The diameter is: .$$\displaystyle AB \:=\:\sqrt{(h_2-h_1)^2 + (k_2-k_1)^2}$$

The radius is: .$$\displaystyle r \;=\;\frac{1}{2}\sqrt{(h_2-h_1)^2 + (k_2-k_1)^2}$$

The equation of the circle is: .$$\displaystyle \left(x - \frac{h_1+h_2}{2}\right)^2 + \left(y - \frac{k_1+k_2}{2}\right)^2 \;=\;\frac{(h_2-h_1)^2 + (k_2-k_1)^2}{4}$$

And the rest is "just Algebra" . . .

. - - - . . .$$\displaystyle x^2 - (h_1+h_2)x + \frac{(h_1+h_2)^2}{4} + y^2 - (k_1+k_2)y + \frac{(k_1+k_2)^2}{4} \;\;=$$ .$$\displaystyle \frac{(h_2-h_1)^2}{4} + \frac{(k_2-k_1)^2}{4}$$

$$\displaystyle x^2 - (h_1+h_2)x + \frac{h_1^2}{4} + \frac{h_1h_2}{2} + \frac{h_2^2}{4} + y^2 - (k_1+k_2)y + \frac{k_1^2}{4} + \frac{k_1k_2}{2} + \frac{k_2^2}{4} \;\;=$$ . $$\displaystyle \frac{h_2^2}{4} - \frac{h_1h_2}{2} + \frac{h_1^2}{4} + \frac{k_2^2}{4} - \frac{k_1k_2}{2} + \frac{k_1^2}{4}$$

. . . . . . . . . . . $$\displaystyle \bigg[x^2 - (h_1+h_2)x + h_1h_2\bigg] + \bigg[y^2 - (k_1+k_2)y + k_1k_2\bigg] \;\;=\;\;0$$

. . . . . . . . . . . . . . . . . . . . . $$\displaystyle (x-h_1)(x-h_2) + (y-k_1)(y-k_2) \;\;=\;\;0$$

• arze

#### arze

any hints on the second part? I tried substituting $$\displaystyle xy=c^2$$ into the equation but i can't solve for x after simplifying.
Thanks!

#### sa-ri-ga-ma

If A and B are also points on the hyperbola and the circle on AB as diameter cuts the hyperbola again at C and D, prove that CD is a diameter of the hyperbola.

I am not able to visualize the above part.
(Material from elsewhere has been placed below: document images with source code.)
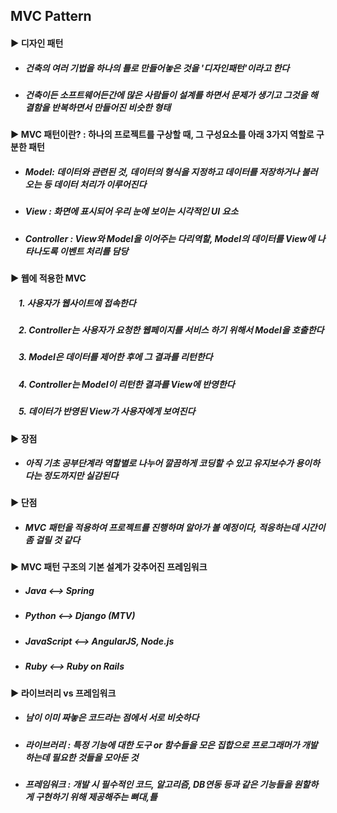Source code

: ## MVC Pattern
#### ▶ 디자인 패턴
* ##### 건축의 여러 기법을 하나의 틀로 만들어놓은 것을 '디자인패턴'이라고 한다
* ##### 건축이든 소프트웨어든간에 많은 사람들이 설계를 하면서 문제가 생기고 그것을 해결함을 반복하면서 만들어진 비슷한 형태
#### ▶ MVC 패턴이란? : 하나의 프로젝트를 구상할 때, 그 구성요소를 아래 3가지 역할로 구분한 패턴
* ##### Model: 데이터와 관련된 것, 데이터의 형식을 지정하고 데이터를 저장하거나 불러오는 등 데이터 처리가 이루어진다
* ##### View : 화면에 표시되어 우리 눈에 보이는 시각적인 UI 요소
* ##### Controller : View와 Model을 이어주는 다리역할, Model의 데이터를 View에 나타나도록 이벤트 처리를 담당
#### ▶ 웹에 적용한 MVC
##### ㅤ1. 사용자가 웹사이트에 접속한다
##### ㅤ2. Controller는 사용자가 요청한 웹페이지를 서비스 하기 위해서 Model을 호출한다
##### ㅤ3. Model은 데이터를 제어한 후에 그 결과를 리턴한다
##### ㅤ4. Controller는 Model이 리턴한 결과를 View에 반영한다
##### ㅤ5. 데이터가 반영된 View가 사용자에게 보여진다
#### ▶ 장점
* ##### 아직 기초 공부단계라 역할별로 나누어 깔끔하게 코딩할 수 있고 유지보수가 용이하다는 정도까지만 실감된다
#### ▶ 단점
* ##### MVC 패턴을 적용하여 프로젝트를 진행하며 알아가 볼 예정이다, 적응하는데 시간이 좀 걸릴 것 같다
#### ▶ MVC 패턴 구조의 기본 설계가 갖추어진 프레임워크
* ##### Java <--> Spring
* ##### Python <--> Django (MTV)
* ##### JavaScript <--> AngularJS, Node.js
* ##### Ruby <--> Ruby on Rails
#### ▶ 라이브러리 vs 프레임워크
* ##### 남이 이미 짜놓은 코드라는 점에서 서로 비슷하다
* ##### 라이브러리 : 특정 기능에 대한 도구 or 함수들을 모은 집합으로 프로그래머가 개발하는데 필요한 것들을 모아둔 것
* ##### 프레임워크 : 개발 시 필수적인 코드, 알고리즘, DB연동 등과 같은 기능들을 원할하게 구현하기 위해 제공해주는 뼈대,틀
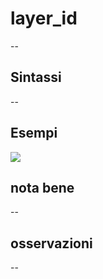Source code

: # layer_id

--

## Sintassi

--

## Esempi

![](/img/variabili/layer_id/layer_id1.png)

## nota bene

--

## osservazioni

--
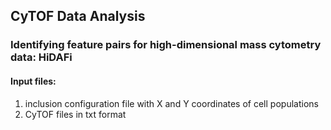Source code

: ## CyTOF Data Analysis
### Identifying feature pairs for high-dimensional mass cytometry data: HiDAFi

#### Input files:
1. inclusion configuration file with X and Y coordinates of cell populations
2. CyTOF files in txt format


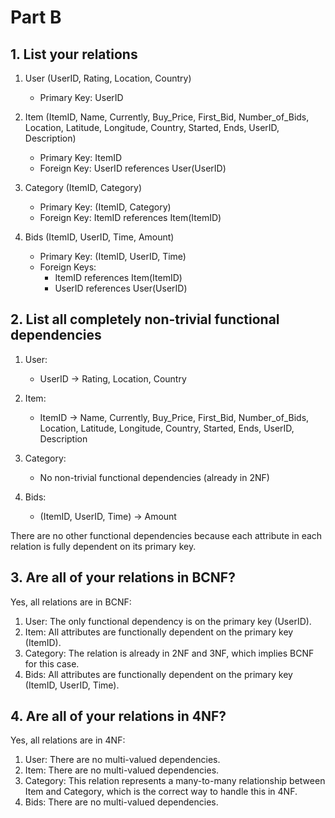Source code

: # Part B

## 1. List your relations

1. User (UserID, Rating, Location, Country)
   - Primary Key: UserID

2. Item (ItemID, Name, Currently, Buy_Price, First_Bid, Number_of_Bids, Location, Latitude, Longitude, Country, Started, Ends, UserID, Description)
   - Primary Key: ItemID
   - Foreign Key: UserID references User(UserID)

3. Category (ItemID, Category)
   - Primary Key: (ItemID, Category)
   - Foreign Key: ItemID references Item(ItemID)

4. Bids (ItemID, UserID, Time, Amount)
   - Primary Key: (ItemID, UserID, Time)
   - Foreign Keys: 
     - ItemID references Item(ItemID)
     - UserID references User(UserID)

## 2. List all completely non-trivial functional dependencies

1. User:
   - UserID → Rating, Location, Country

2. Item:
   - ItemID → Name, Currently, Buy_Price, First_Bid, Number_of_Bids, Location, Latitude, Longitude, Country, Started, Ends, UserID, Description

3. Category:
   - No non-trivial functional dependencies (already in 2NF)

4. Bids:
   - (ItemID, UserID, Time) → Amount

There are no other functional dependencies because each attribute in each relation is fully dependent on its primary key.

## 3. Are all of your relations in BCNF?

Yes, all relations are in BCNF:

1. User: The only functional dependency is on the primary key (UserID).
2. Item: All attributes are functionally dependent on the primary key (ItemID).
3. Category: The relation is already in 2NF and 3NF, which implies BCNF for this case.
4. Bids: All attributes are functionally dependent on the primary key (ItemID, UserID, Time).

## 4. Are all of your relations in 4NF?

Yes, all relations are in 4NF:

1. User: There are no multi-valued dependencies.
2. Item: There are no multi-valued dependencies.
3. Category: This relation represents a many-to-many relationship between Item and Category, which is the correct way to handle this in 4NF.
4. Bids: There are no multi-valued dependencies.

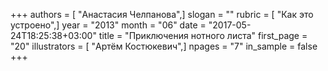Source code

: +++
authors = [ "Анастасия Челпанова",]
slogan = ""
rubric = [ "Как это устроено",]
year = "2013"
month = "06"
date = "2017-05-24T18:25:38+03:00"
title = "Приключения нотного листа"
first_page = "20"
illustrators = [ "Артём Костюкевич",]
npages = "7"
in_sample = false
+++
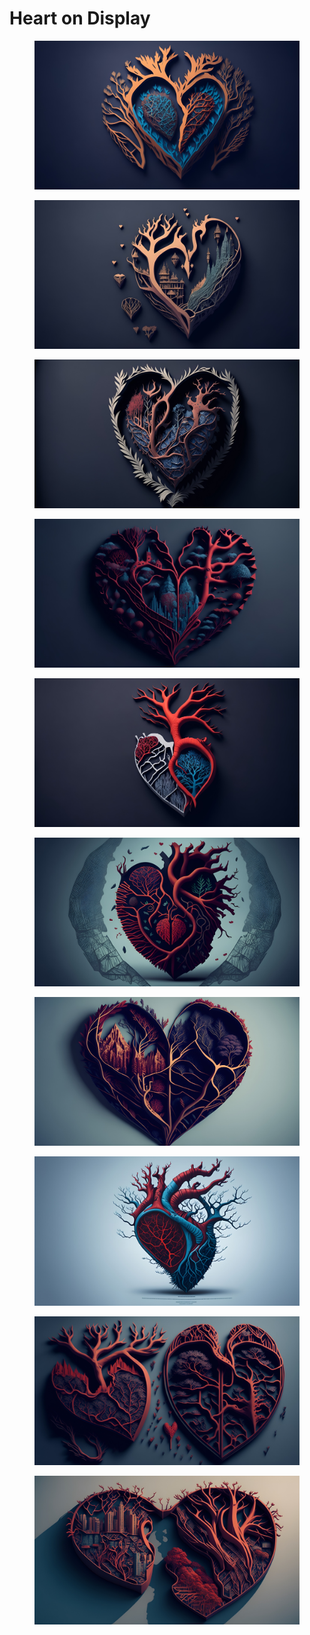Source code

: # Heart on Display

<div>

<figure><img src="../../../.gitbook/assets/sky_view_of_a_map_of_the_human_heart_using_different_e_20 2.jpg" alt=""><figcaption></figcaption></figure>

 

<figure><img src="../../../.gitbook/assets/an_intricate_paper_art_style_illustration_aerial_view_0.jpg" alt=""><figcaption></figcaption></figure>

 

<figure><img src="../../../.gitbook/assets/an_intricate_paper_art_style_illustration_landscape_a_20.jpg" alt=""><figcaption></figcaption></figure>

 

<figure><img src="../../../.gitbook/assets/an_intricate_paper_art_style_illustration_landscape_a_20 6.jpg" alt=""><figcaption></figcaption></figure>

</div>

<div>

<figure><img src="../../../.gitbook/assets/a_map_of_the_human_heart_using_different_emotions_as_l_00 2.jpg" alt=""><figcaption></figcaption></figure>

 

<figure><img src="../../../.gitbook/assets/a_map_of_the_human_heart_using_different_emotions_as_l_3.jpg" alt=""><figcaption></figcaption></figure>

 

<figure><img src="../../../.gitbook/assets/an_intricate_paper_art_style_illustration_landscape_a_3.jpg" alt=""><figcaption></figcaption></figure>

 

<figure><img src="../../../.gitbook/assets/technical_drawing_landscape_a_map_of_a_human_heart_usi_30 4.jpg" alt=""><figcaption></figcaption></figure>

</div>

<div>

<figure><img src="../../../.gitbook/assets/an_intricate_paper_art_style_illustration_landscape_a_00.jpg" alt=""><figcaption></figcaption></figure>

 

<figure><img src="../../../.gitbook/assets/an_intricate_paper_art_style_illustration_landscape_a_1.jpg" alt=""><figcaption></figcaption></figure>

</div>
The hyperbola xy = c^2 lie in the first and third quadrant. If A and B lie in the first quadrant, the circle on AB as diameter cannot cut the same hyperbola again.

#### arze

AB is a diameter of the curve, so the points are in the first and third quadrants

MHF Hall of Honor
Hello arze
$$\displaystyle A(x_1, y_1)$$ and $$\displaystyle B(x_2, y_2)$$ are the ends of the diameter of a circle. Show that the equation of the circle is:
$$\displaystyle (x-x_1)(x-x_2)+(y-y_1)(y-y_2)=1$$.
If A and B are also points on the hyperbola $$\displaystyle xy=c^2$$ and the circle on AB as diameter cuts the hyperbola again at C and D, prove that CD is a diameter of the hyperbola.

I can't prove the first part. I got:
$$\displaystyle (x-x_1)(x-x_2)+(y-y_1)(y-y_2)=0$$, instead of the given equation. I found this from the midpoint of AB and half the length of AB.
Thanks!
You are right: the equation of the circle is $$\displaystyle (x-x_1)(x-x_2)+(y-y_1)(y-y_2)=0$$. You can prove it in two lines.

Let $$\displaystyle P\;(x,y)$$ be any point on the circle with diameter AB. Then, since the angle in a semicircle is a right-angle, AP and BP are perpendicular. So:
$$\displaystyle \frac{y-y_1}{x-x_1}\cdot \frac{y-y_2}{x-x_2} = -1$$
$$\displaystyle \Rightarrow(x-x_1)(x-x_2)+(y-y_1)(y-y_2)=0$$
For the second part, note first that the rectangular hyperbola $$\displaystyle xy=c^2$$ has rotational symmetry about the origin. Therefore the coordinates of the ends of a diameter will be of the form $$\displaystyle (\pm h,\pm k)$$. So, in order to prove that the other points of intersection are at opposite ends of a diameter, all we need show is that their $$\displaystyle x$$-coordinates (and therefore their $$\displaystyle y$$-coordinates) differ only in sign.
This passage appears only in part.